Assigned task. The number of lines with the string "fetchRole" in the listing below is all that should be reported.
========
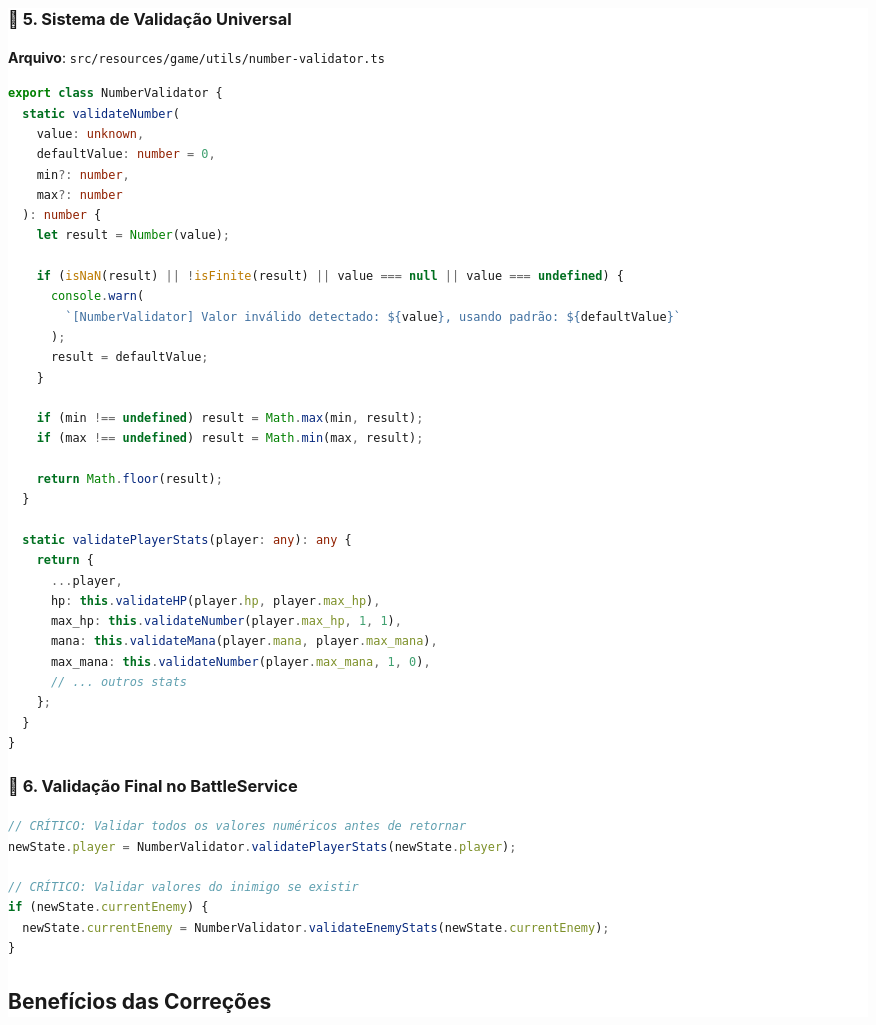 ### 🔧 **5. Sistema de Validação Universal**

**Arquivo**: `src/resources/game/utils/number-validator.ts`

```typescript
export class NumberValidator {
  static validateNumber(
    value: unknown,
    defaultValue: number = 0,
    min?: number,
    max?: number
  ): number {
    let result = Number(value);

    if (isNaN(result) || !isFinite(result) || value === null || value === undefined) {
      console.warn(
        `[NumberValidator] Valor inválido detectado: ${value}, usando padrão: ${defaultValue}`
      );
      result = defaultValue;
    }

    if (min !== undefined) result = Math.max(min, result);
    if (max !== undefined) result = Math.min(max, result);

    return Math.floor(result);
  }

  static validatePlayerStats(player: any): any {
    return {
      ...player,
      hp: this.validateHP(player.hp, player.max_hp),
      max_hp: this.validateNumber(player.max_hp, 1, 1),
      mana: this.validateMana(player.mana, player.max_mana),
      max_mana: this.validateNumber(player.max_mana, 1, 0),
      // ... outros stats
    };
  }
}
```

### 🔧 **6. Validação Final no BattleService**

```typescript
// CRÍTICO: Validar todos os valores numéricos antes de retornar
newState.player = NumberValidator.validatePlayerStats(newState.player);

// CRÍTICO: Validar valores do inimigo se existir
if (newState.currentEnemy) {
  newState.currentEnemy = NumberValidator.validateEnemyStats(newState.currentEnemy);
}
```

## **Benefícios das Correções**
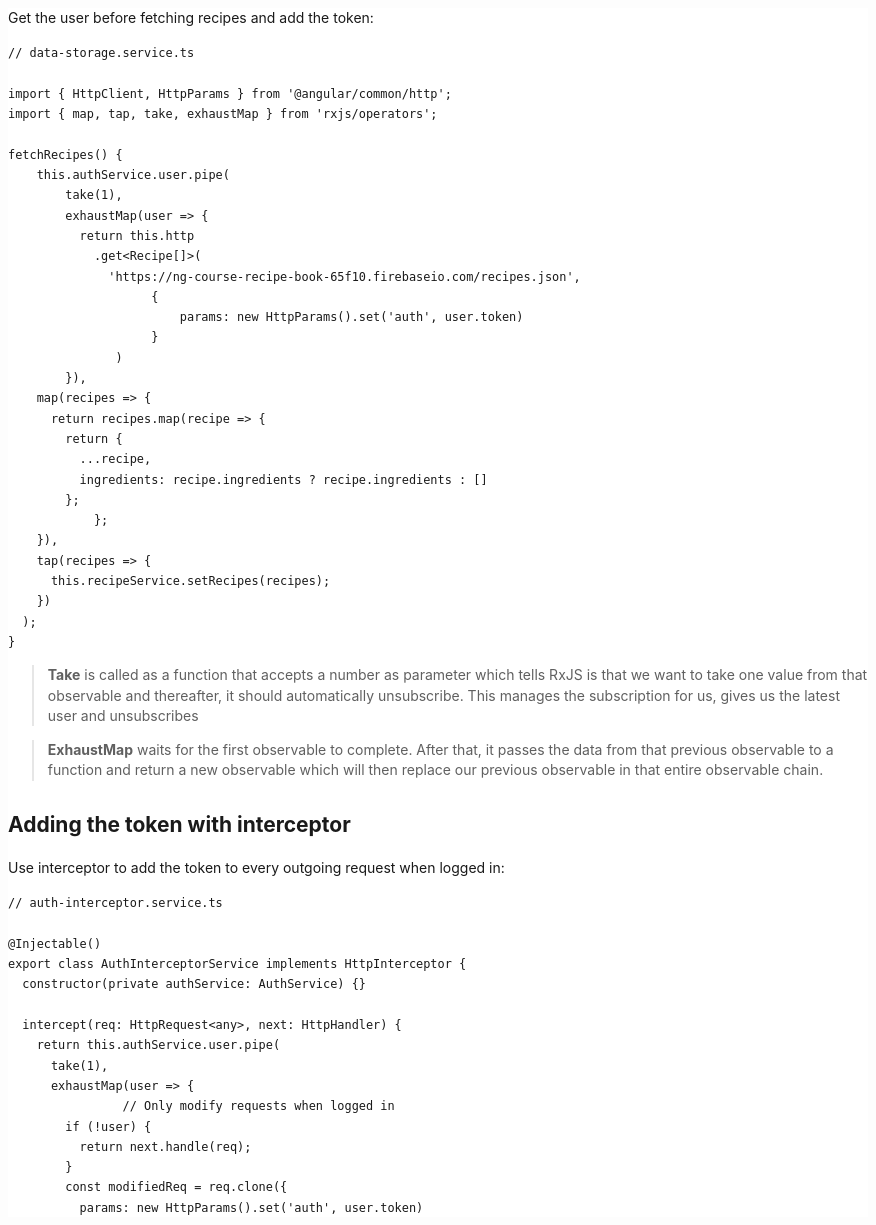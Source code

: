 Get the user before fetching recipes and add the token:

```tsx
// data-storage.service.ts

import { HttpClient, HttpParams } from '@angular/common/http';
import { map, tap, take, exhaustMap } from 'rxjs/operators';

fetchRecipes() {
	this.authService.user.pipe(
		take(1), 
		exhaustMap(user => {
		  return this.http
		    .get<Recipe[]>(
		      'https://ng-course-recipe-book-65f10.firebaseio.com/recipes.json',
					{
						params: new HttpParams().set('auth', user.token)
					}
			   )
		}),
    map(recipes => {
      return recipes.map(recipe => {
        return {
          ...recipe,
          ingredients: recipe.ingredients ? recipe.ingredients : []
        };
			};
    }),
    tap(recipes => {
      this.recipeService.setRecipes(recipes);
    })
  );
}
```

> **Take** is called as a function that accepts a number as parameter which tells RxJS is that we want to take one value from that observable and thereafter, it should automatically unsubscribe. This manages the subscription for us, gives us the latest user and unsubscribes
> 

> **ExhaustMap** waits for the first observable to complete. After that, it passes the data from that previous observable to a function and return a new observable which will then replace our previous observable in that entire observable chain.
> 

## Adding the token with interceptor

Use interceptor to add the token to every outgoing request when logged in:

```tsx
// auth-interceptor.service.ts

@Injectable()
export class AuthInterceptorService implements HttpInterceptor {
  constructor(private authService: AuthService) {}

  intercept(req: HttpRequest<any>, next: HttpHandler) {
    return this.authService.user.pipe(
      take(1),
      exhaustMap(user => {
				// Only modify requests when logged in
        if (!user) {
          return next.handle(req);
        }
        const modifiedReq = req.clone({
          params: new HttpParams().set('auth', user.token)
```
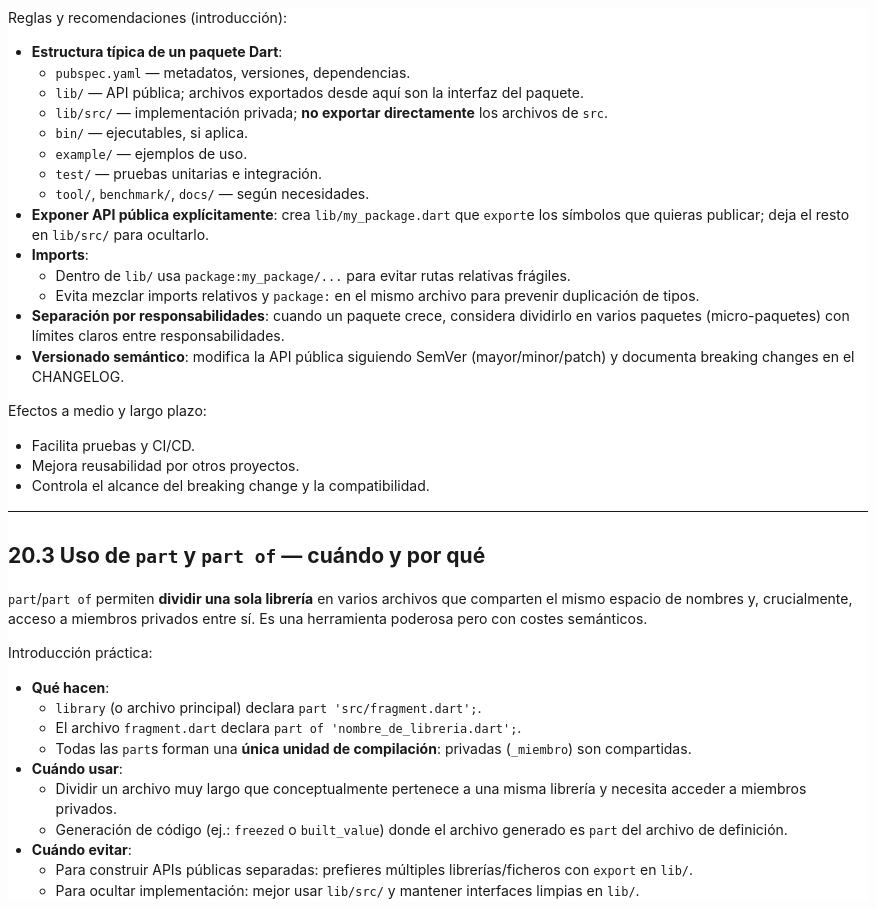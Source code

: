 Reglas y recomendaciones (introducción):

- **Estructura típica de un paquete Dart**:
    - `pubspec.yaml` — metadatos, versiones, dependencias.
    - `lib/` — API pública; archivos exportados desde aquí son la interfaz del paquete.
    - `lib/src/` — implementación privada; **no exportar directamente** los archivos de `src`.
    - `bin/` — ejecutables, si aplica.
    - `example/` — ejemplos de uso.
    - `test/` — pruebas unitarias e integración.
    - `tool/`, `benchmark/`, `docs/` — según necesidades.
- **Exponer API pública explícitamente**: crea `lib/my_package.dart` que `export`e los símbolos que quieras publicar;
  deja el resto en `lib/src/` para ocultarlo.
- **Imports**:
    - Dentro de `lib/` usa `package:my_package/...` para evitar rutas relativas frágiles.
    - Evita mezclar imports relativos y `package:` en el mismo archivo para prevenir duplicación de tipos.
- **Separación por responsabilidades**: cuando un paquete crece, considera dividirlo en varios paquetes (micro-paquetes)
  con límites claros entre responsabilidades.
- **Versionado semántico**: modifica la API pública siguiendo SemVer (mayor/minor/patch) y documenta breaking changes en
  el CHANGELOG.

Efectos a medio y largo plazo:

- Facilita pruebas y CI/CD.
- Mejora reusabilidad por otros proyectos.
- Controla el alcance del breaking change y la compatibilidad.

---

## 20.3 Uso de `part` y `part of` — cuándo y por qué

`part`/`part of` permiten **dividir una sola librería** en varios archivos que comparten el mismo espacio de nombres y,
crucialmente, acceso a miembros privados entre sí. Es una herramienta poderosa pero con costes semánticos.

Introducción práctica:

- **Qué hacen**:
    - `library` (o archivo principal) declara `part 'src/fragment.dart';`.
    - El archivo `fragment.dart` declara `part of 'nombre_de_libreria.dart';`.
    - Todas las `part`s forman una **única unidad de compilación**: privadas (`_miembro`) son compartidas.
- **Cuándo usar**:
    - Dividir un archivo muy largo que conceptualmente pertenece a una misma librería y necesita acceder a miembros
      privados.
    - Generación de código (ej.: `freezed` o `built_value`) donde el archivo generado es `part` del archivo de
      definición.
- **Cuándo evitar**:
    - Para construir APIs públicas separadas: prefieres múltiples librerías/ficheros con `export` en `lib/`.
    - Para ocultar implementación: mejor usar `lib/src/` y mantener interfaces limpias en `lib/`.
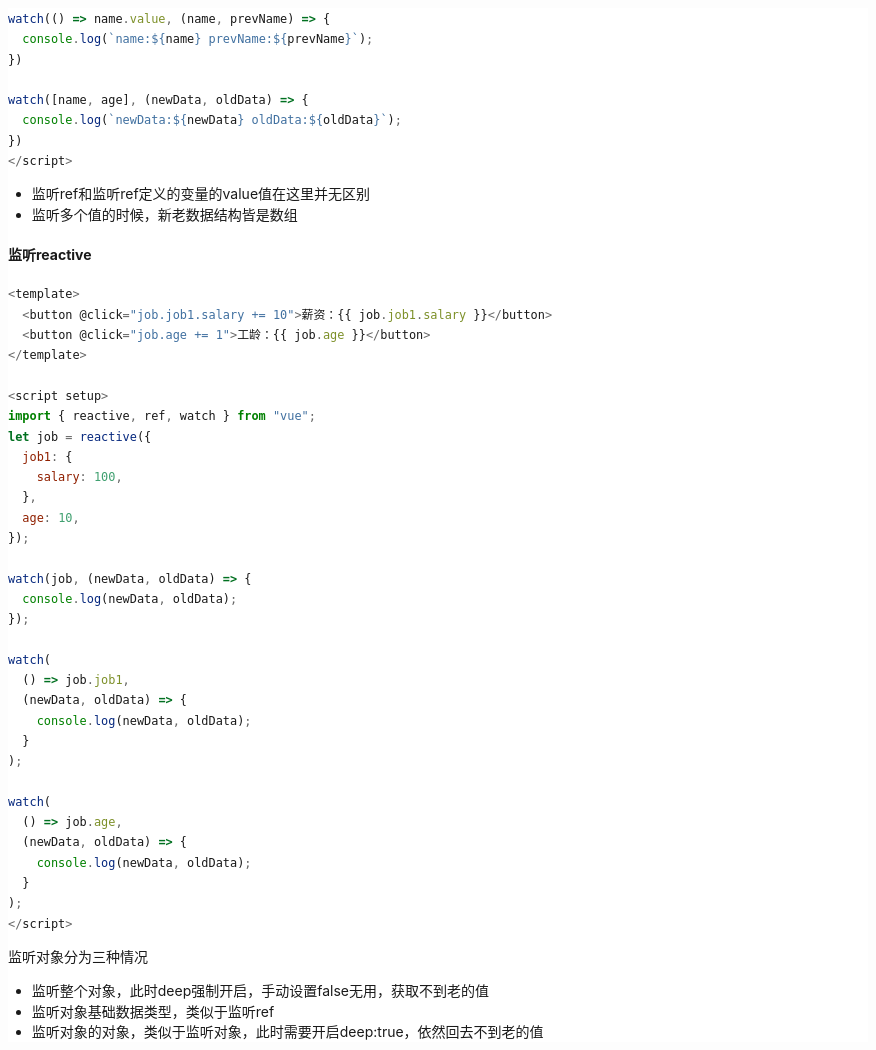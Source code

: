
 ```js
watch(() => name.value, (name, prevName) => {
  console.log(`name:${name} prevName:${prevName}`);
})

watch([name, age], (newData, oldData) => {
  console.log(`newData:${newData} oldData:${oldData}`);
})
</script>
```
+ 监听ref和监听ref定义的变量的value值在这里并无区别
+ 监听多个值的时候，新老数据结构皆是数组

#### 监听reactive
```js
<template>
  <button @click="job.job1.salary += 10">薪资：{{ job.job1.salary }}</button>
  <button @click="job.age += 1">工龄：{{ job.age }}</button>
</template>

<script setup>
import { reactive, ref, watch } from "vue";
let job = reactive({
  job1: {
    salary: 100,
  },
  age: 10,
});

watch(job, (newData, oldData) => {
  console.log(newData, oldData);
});

watch(
  () => job.job1,
  (newData, oldData) => {
    console.log(newData, oldData);
  }
);

watch(
  () => job.age,
  (newData, oldData) => {
    console.log(newData, oldData);
  }
);
</script>
```
监听对象分为三种情况
+ 监听整个对象，此时deep强制开启，手动设置false无用，获取不到老的值
+ 监听对象基础数据类型，类似于监听ref
+ 监听对象的对象，类似于监听对象，此时需要开启deep:true，依然回去不到老的值
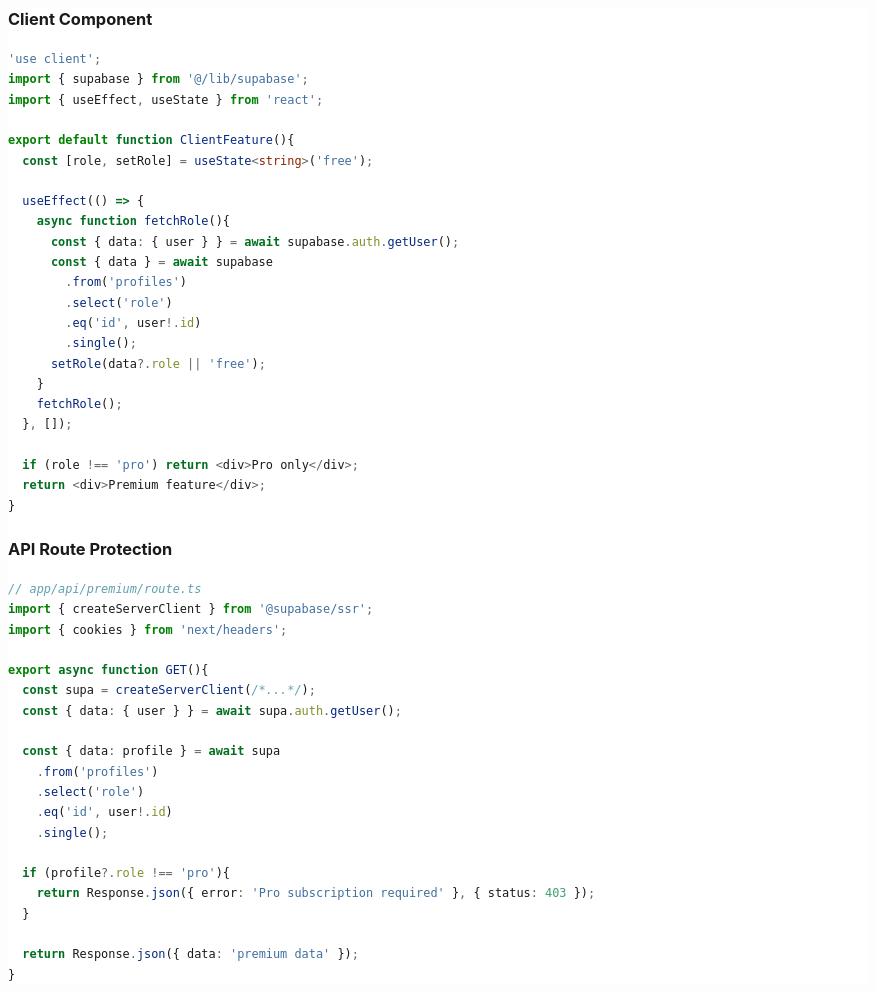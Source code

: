 ### Client Component
```typescript
'use client';
import { supabase } from '@/lib/supabase';
import { useEffect, useState } from 'react';

export default function ClientFeature(){
  const [role, setRole] = useState<string>('free');

  useEffect(() => {
    async function fetchRole(){
      const { data: { user } } = await supabase.auth.getUser();
      const { data } = await supabase
        .from('profiles')
        .select('role')
        .eq('id', user!.id)
        .single();
      setRole(data?.role || 'free');
    }
    fetchRole();
  }, []);

  if (role !== 'pro') return <div>Pro only</div>;
  return <div>Premium feature</div>;
}
```

### API Route Protection
```typescript
// app/api/premium/route.ts
import { createServerClient } from '@supabase/ssr';
import { cookies } from 'next/headers';

export async function GET(){
  const supa = createServerClient(/*...*/);
  const { data: { user } } = await supa.auth.getUser();

  const { data: profile } = await supa
    .from('profiles')
    .select('role')
    .eq('id', user!.id)
    .single();

  if (profile?.role !== 'pro'){
    return Response.json({ error: 'Pro subscription required' }, { status: 403 });
  }

  return Response.json({ data: 'premium data' });
}
```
========
Task output. 2